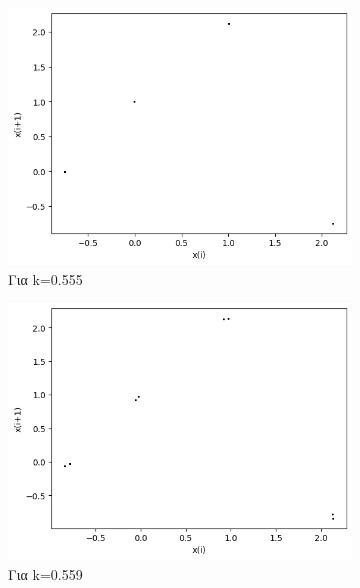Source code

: \begin{figure}[h!]
\begin{subfigure}[b]{0.25\textwidth}
		\includegraphics[width=\textwidth]{LateX images/graphs/k0555}
		\caption{Για k=0.555}
		\label{f:k10}
	\end{subfigure}
	\hfill
	\begin{subfigure}[b]{0.25\textwidth}
		\centering
		\includegraphics[width=\textwidth]{LateX images/graphs/k0559}
		\caption{Για k=0.559}
		\label{f:k11}
	\end{subfigure}
	\hfill
	\begin{subfigure}[b]{0.25\textwidth}
		\centering

\end{subfigure}
\end{figure}
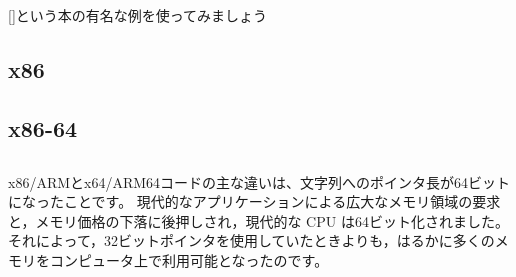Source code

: \mysection{\HelloWorldSectionName}
\label{sec:helloworld}

[\KRBook]という本の有名な例を使ってみましょう



\subsection{x86}





\subsection{x86-64}








\subsection{\Conclusion{}}

x86/ARMとx64/ARM64コードの主な違いは、文字列へのポインタ長が64ビットになったことです。
現代的なアプリケーションによる広大なメモリ領域の要求と，メモリ価格の下落に後押しされ，現代的な \ac{CPU} は64ビット化されました。
それによって，32ビットポインタを使用していたときよりも，はるかに多くのメモリをコンピュータ上で利用可能となったのです。


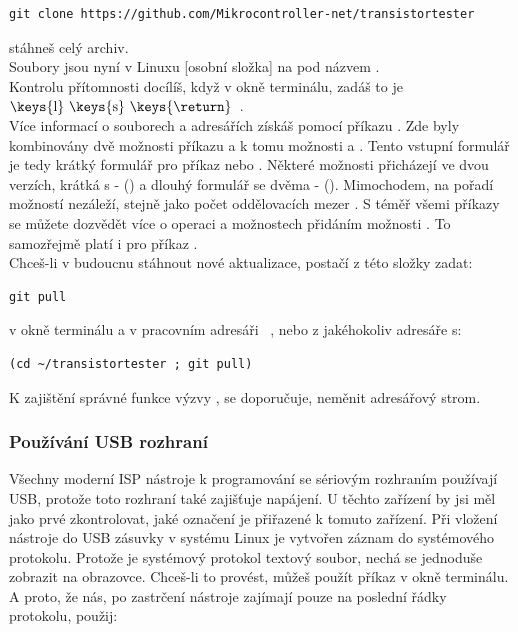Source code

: \begin{large} \vspace{-0.4em} \begin{verbatim}
git clone https://github.com/Mikrocontroller-net/transistortester
\end{verbatim} \end{large}
stáhneš celý archiv. \\
Soubory jsou nyní v Linuxu [osobní složka] na  pod názvem .\\
Kontrolu přítomnosti docílíš, když v okně terminálu, zadáš  to je \(\mbox{\keys{l} \keys{s} \keys{\return}}\)~.\\
Více informací o souborech a adresářích získáš pomocí
příkazu . Zde byly kombinovány dvě možnosti příkazu 
a k tomu možnosti  a . Tento vstupní formulář je tedy krátký formulář pro
příkaz  nebo .
Některé možnosti přicházejí ve dvou verzích, krátká s - ()
a dlouhý formulář se dvěma - ().
Mimochodem, na pořadí možností nezáleží,
stejně jako počet oddělovacích mezer \keys{\space}.
S téměř všemi příkazy se můžete dozvědět více o operaci a možnostech
přidáním možnosti .
To samozřejmě platí i pro příkaz . \\ 
Chceš-li v budoucnu stáhnout nové aktualizace, postačí z této složky zadat:
\begin{large} \vspace{-0.4em} \begin{verbatim}
git pull
\end{verbatim} \end{large}
v okně terminálu a v pracovním adresáři ~,
nebo z jakéhokoliv adresáře s:

\begin{large} \vspace{-0.4em} \begin{verbatim}
(cd ~/transistortester ; git pull)
\end{verbatim} \end{large}

K zajištění správné funkce výzvy  , se doporučuje, neměnit adresářový strom. 

\subsubsection{Používání USB rozhraní}
Všechny moderní ISP nástroje k programování se sériovým rozhraním používají USB,
protože toto rozhraní také zajišťuje napájení.
U těchto zařízení by jsi měl jako prvé zkontrolovat, jaké označení je přiřazené k tomuto zařízení.
Při vložení nástroje do USB zásuvky v systému Linux je vytvořen záznam do systémového protokolu.
Protože je systémový protokol textový soubor, nechá se jednoduše zobrazit na obrazovce.
Chceš-li to provést, můžeš použít příkaz  v okně terminálu.
A proto, že nás, po zastrčení nástroje zajímají pouze na poslední řádky protokolu, použij:

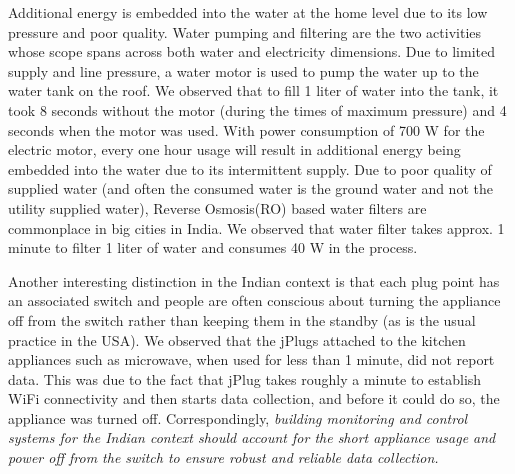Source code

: \documentclass[10pt]{sensys-proc}
\newcommand{\redcolor}[1]{\textcolor{red}{#1}}
\begin{document}
\noindent Additional energy is embedded into the water at the home level due to its low pressure and poor quality. Water pumping and filtering are the two activities whose scope spans across both water and electricity dimensions. Due to limited supply and line pressure, a water motor is used to pump the water up to the water tank on the roof. We observed that to fill 1 liter of water into the tank, it took 8 seconds without the motor (during the times of maximum pressure) and 4 seconds when the motor was used. With power consumption of 700 W for the electric motor, every one hour usage will result in additional energy being embedded into the water due to its intermittent supply. %
Due to poor quality of supplied water (and often the consumed water is the ground water and not the utility supplied water), Reverse Osmosis(RO) based water filters are commonplace in big cities in India. We observed that water filter takes approx. 1 minute to filter 1 liter of water and consumes 40 W in the process. 

\noindent Another interesting distinction in the Indian context is that each plug point has an associated switch and people are often conscious about turning the appliance off from the switch rather than keeping them in the standby (as is the usual practice in the USA). We observed that the jPlugs attached to the kitchen appliances such as microwave, when used for less than 1 minute, did not report data. This was due to the fact that jPlug takes roughly a minute to establish WiFi connectivity and then starts data collection, and before it could do so, the appliance was turned off.
Correspondingly, \emph{building monitoring and control systems for the Indian context should account for the short appliance usage and power off from the switch to ensure robust and reliable data collection.}
\end{document}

--------

◆ **INSTRUCTIONS FOR THE TASK**:
Could you give the number of lines in the data above that contain the string "begin", with no other words?

◆ **PROBLEM SOLUTION**:
8